3. The Mimetic Theory without Religion

My argument in part 3 of this essay is that to the extent one draws upon Girard’s work but rejects the evident twofold structure of Girard’s thought, the dialectic of mimetic predicament and the conversionary imitation of divine love, it is necessary to modify one’s own thinking in the direction of the principal features of the Enlightenment heritage. In using the term “Enlightenment heritage” I have in mind especially the apprehension about religion or religious transcendence that first emerged forcefully in the 18th century and that had become thoroughly secularized by the 20th century, to the point that religion, particularly Christianity, is dismissed or ignored in intellectual settings and in discussions of public policy in which the claims of “enlightened” reason and morality are upheld. It follows that the Enlightenment heritage results in a certain rationalism, usually of a pragmatic or utilitarian sort. This utilitarian rationalism typically tilts in favor of viewing the individual person as autonomous and as possessing “certain inalienable rights,” to quote a well-known document, but it usually has a corresponding social-political tendency to favor government programs that protect and enhance individual rights.[21] The possibility that this modern notion of the autonomous self has been influenced by the biblical understanding of God as the absolute subject,[22] or that the tradition of individual rights is rooted in biblical anthropology, is ignored or dismissed.

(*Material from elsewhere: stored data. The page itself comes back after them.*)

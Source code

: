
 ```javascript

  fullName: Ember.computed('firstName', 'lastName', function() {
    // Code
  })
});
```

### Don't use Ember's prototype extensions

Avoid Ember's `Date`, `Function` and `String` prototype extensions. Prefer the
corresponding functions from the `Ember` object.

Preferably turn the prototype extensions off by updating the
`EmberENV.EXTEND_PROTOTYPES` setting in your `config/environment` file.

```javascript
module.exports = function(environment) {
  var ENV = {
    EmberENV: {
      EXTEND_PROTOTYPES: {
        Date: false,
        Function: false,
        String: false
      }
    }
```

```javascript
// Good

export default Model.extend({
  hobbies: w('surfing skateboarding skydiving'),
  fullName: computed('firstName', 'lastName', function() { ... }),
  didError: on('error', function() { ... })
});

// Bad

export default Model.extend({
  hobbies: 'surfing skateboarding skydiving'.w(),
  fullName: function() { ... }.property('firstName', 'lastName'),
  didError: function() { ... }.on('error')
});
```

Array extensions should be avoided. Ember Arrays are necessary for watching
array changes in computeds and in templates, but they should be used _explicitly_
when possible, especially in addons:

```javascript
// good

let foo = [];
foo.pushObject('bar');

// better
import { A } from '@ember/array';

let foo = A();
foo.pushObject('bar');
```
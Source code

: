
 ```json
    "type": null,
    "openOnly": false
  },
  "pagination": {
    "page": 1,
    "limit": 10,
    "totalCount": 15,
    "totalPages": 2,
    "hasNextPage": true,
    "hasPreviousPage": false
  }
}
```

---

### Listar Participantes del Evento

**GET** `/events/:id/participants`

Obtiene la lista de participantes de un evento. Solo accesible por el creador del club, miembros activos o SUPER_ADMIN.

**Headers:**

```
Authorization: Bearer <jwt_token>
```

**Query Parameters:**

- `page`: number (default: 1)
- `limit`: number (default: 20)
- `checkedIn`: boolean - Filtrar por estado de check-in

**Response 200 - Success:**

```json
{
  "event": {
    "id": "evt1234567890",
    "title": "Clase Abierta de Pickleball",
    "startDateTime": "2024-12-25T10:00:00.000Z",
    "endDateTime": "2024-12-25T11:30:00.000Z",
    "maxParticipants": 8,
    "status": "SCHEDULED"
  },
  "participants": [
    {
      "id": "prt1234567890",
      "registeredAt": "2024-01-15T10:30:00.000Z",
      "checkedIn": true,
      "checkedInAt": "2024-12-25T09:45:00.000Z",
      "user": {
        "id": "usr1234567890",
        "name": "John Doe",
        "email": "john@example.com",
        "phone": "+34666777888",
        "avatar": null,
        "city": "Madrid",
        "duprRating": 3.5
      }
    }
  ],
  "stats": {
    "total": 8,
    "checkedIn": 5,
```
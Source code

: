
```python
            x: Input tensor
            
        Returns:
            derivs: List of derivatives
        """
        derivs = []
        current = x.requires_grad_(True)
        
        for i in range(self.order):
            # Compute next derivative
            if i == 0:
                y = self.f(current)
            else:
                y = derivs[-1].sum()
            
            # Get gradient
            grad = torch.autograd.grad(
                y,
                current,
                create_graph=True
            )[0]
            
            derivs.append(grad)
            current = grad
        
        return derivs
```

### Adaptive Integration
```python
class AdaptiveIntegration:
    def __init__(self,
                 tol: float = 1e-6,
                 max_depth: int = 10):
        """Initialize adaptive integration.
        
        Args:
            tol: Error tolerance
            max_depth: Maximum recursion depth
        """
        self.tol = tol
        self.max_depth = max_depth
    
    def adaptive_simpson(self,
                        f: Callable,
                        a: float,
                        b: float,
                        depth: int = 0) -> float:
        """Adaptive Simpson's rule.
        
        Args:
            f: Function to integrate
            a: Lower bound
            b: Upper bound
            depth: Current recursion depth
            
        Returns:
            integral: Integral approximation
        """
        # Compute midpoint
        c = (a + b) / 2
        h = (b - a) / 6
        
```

Here I will consider the approach of two critics influenced by Girard, both former students of his: Paisley Livingson and Tobin Siebers. Both, at least in their work as thinkers and scholars, reject the Cross in Girard’s thought. In Models of Desire Livingston proposes to begin the project of gaining a better grasp of desire as it is related to and rooted in human agents, attitudes, and social and historical contexts. Girard, he avers, has engaged in inconsistent discourse about mimetic desire. He tends to conflate all sorts of desire as “mimetic,” although in certain instances he has distinguished a precultural form of desire, la mimésis d’appropriation, but this is not properly speaking mimetic desire. He quotes Girard’s statement, “We might well decide to use the word ‘desire’ only in circumstances where the misunderstood mechanism of mimetic rivalry has imbued what was previously just an appetite or need with this metaphysical dimension.”[23]Livingston’s concern in analyzing and refining the notion of desire is of a piece with his insistence that a psychology of mimesis should include taking into account a subject as moral agent who is not completely subsumed by mimetic attractions which are not conscious and rational, but who has meaningful attitudes and dispositions.[24]

Livingston’s delineation of a moral agent whose reflective input is an important part of life changes that can accurately be described as “decisions” or “choices” is an expression the two fundamental criticisms of Girard’s psychology of mimesis that he proposes: (1) The mimetic system operative in all human societies and cultures is not as closed as Girard thinks. (2) The part of Girard’s model that includes revelation and eschatology is not needed for an adequate psychology of mimesis. “…I do not need Girard’s hypothesis that the scientific project is a byproduct’ of the subterranean’ Revelation being wrought by the Holy Scriptures.”[25] Concerning the first point, Livingston says that it “certainly has not been established that [the error of méconnaisance of scapegoating] was a universal feature of human cognition until the advent of Jesus Christ.”[26] As for the second point, the biblical tradition and specifically the Christian revelation have not brought about the transformation of our mimetic inheritance to the extent that Girard contends. He observes that there are many examples of this very méconnaissance in the contemporary social world, beginning with the economic institutions that are supposed to be a by-product of the Christian revelation.”[27]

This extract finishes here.